In order to mitigate the imbalance, I have resorted to oversampling the minority class through SMOTE in order to obtain a balanced dataset.
Since I needed cross-validated results, I performed oversampling only on the training partition, leavining the test partition untouched.

The problem is that since the proportion of positive/negative examples changes from train to test, the classifier behaves poorly because it somehow learns the frequency of the two classes in training, and then wrongly uses this notion in the test phase (producing a lot of false positives).

Any idea how I can overcome this problem?

Best Answer

Say the dataset is composed of $N$ and $P$, negative and positive, respectively, with $|P| = \frac{1}{9} |N|$ in the dataset, but with the true-life ratio being $|P| = \alpha |N|$ for some $\alpha > \frac{1}{9}$ (e.g., $\alpha=1$ means that, in real life, positives and negatives are approximately as frequent).

Partition the negative samples into two parts, $N_1$, $N_2$, s.t. $|N_2| = \alpha |P|$.

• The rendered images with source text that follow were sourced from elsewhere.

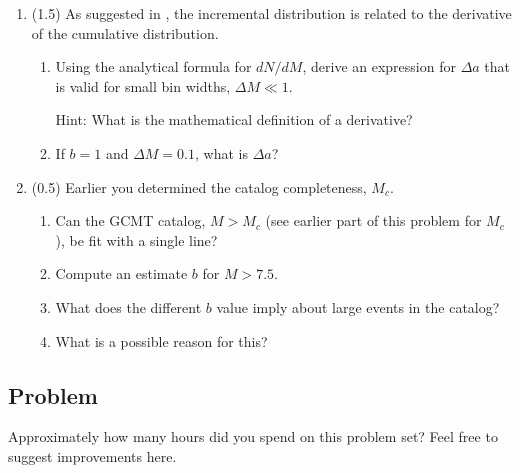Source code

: \documentclass[11pt,titlepage,fleqn]{article}
\begin{document}
\begin{enumerate}
\item  (1.5) As suggested in \citet[][p.~274]{SteinWysession}, the incremental distribution is related to the derivative of the cumulative distribution. 
%
\begin{enumerate}
\item Using the analytical formula for $d N/ d M$, derive an expression for $\Delta a$ that is valid for small bin widths, $\Delta M \ll 1$.

Hint: What is the mathematical definition of a derivative?

\item If $b = 1$ and $\Delta M = 0.1$, what is $\Delta a$?

\end{enumerate}


\item (0.5) Earlier you determined the catalog completeness, $M_c$.
%
\begin{enumerate}
\item Can the GCMT catalog, $M > M_c$ (see earlier part of this problem for $M_c$), be fit with a single line?
\item Compute an estimate $b$ for $M > 7.5$.
\item What does the different $b$ value imply about large events in the catalog?
\item What is a possible reason for this?
\end{enumerate}

\end{enumerate}


\subsection*{Problem}

Approximately how many hours did you spend on this problem set? Feel free to suggest improvements here.




\end{document}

For example, in the following figure, $N_1, N_2, P$ are the parts in blue, cyan, grey, respectively.

enter image description here

To perform 3-fold CV, for example, partition each of the parts into 3. The first fold, for example, would consist of the top 2 blue and top 2 gray for train, and the bottom 1 cyan and bottom 1 gray for test.

Note that the test set is $\alpha$ balanced. In the train set, you'd use SMOTE to $\alpha$ balance as you're doing now.

(Of course, you can adapt this to other methods besides k-fold.)


Unfortunately, for the percentages you mention, the test will probably be relatively noisy (unless your dataset is large). Personally, I don't see a way around that.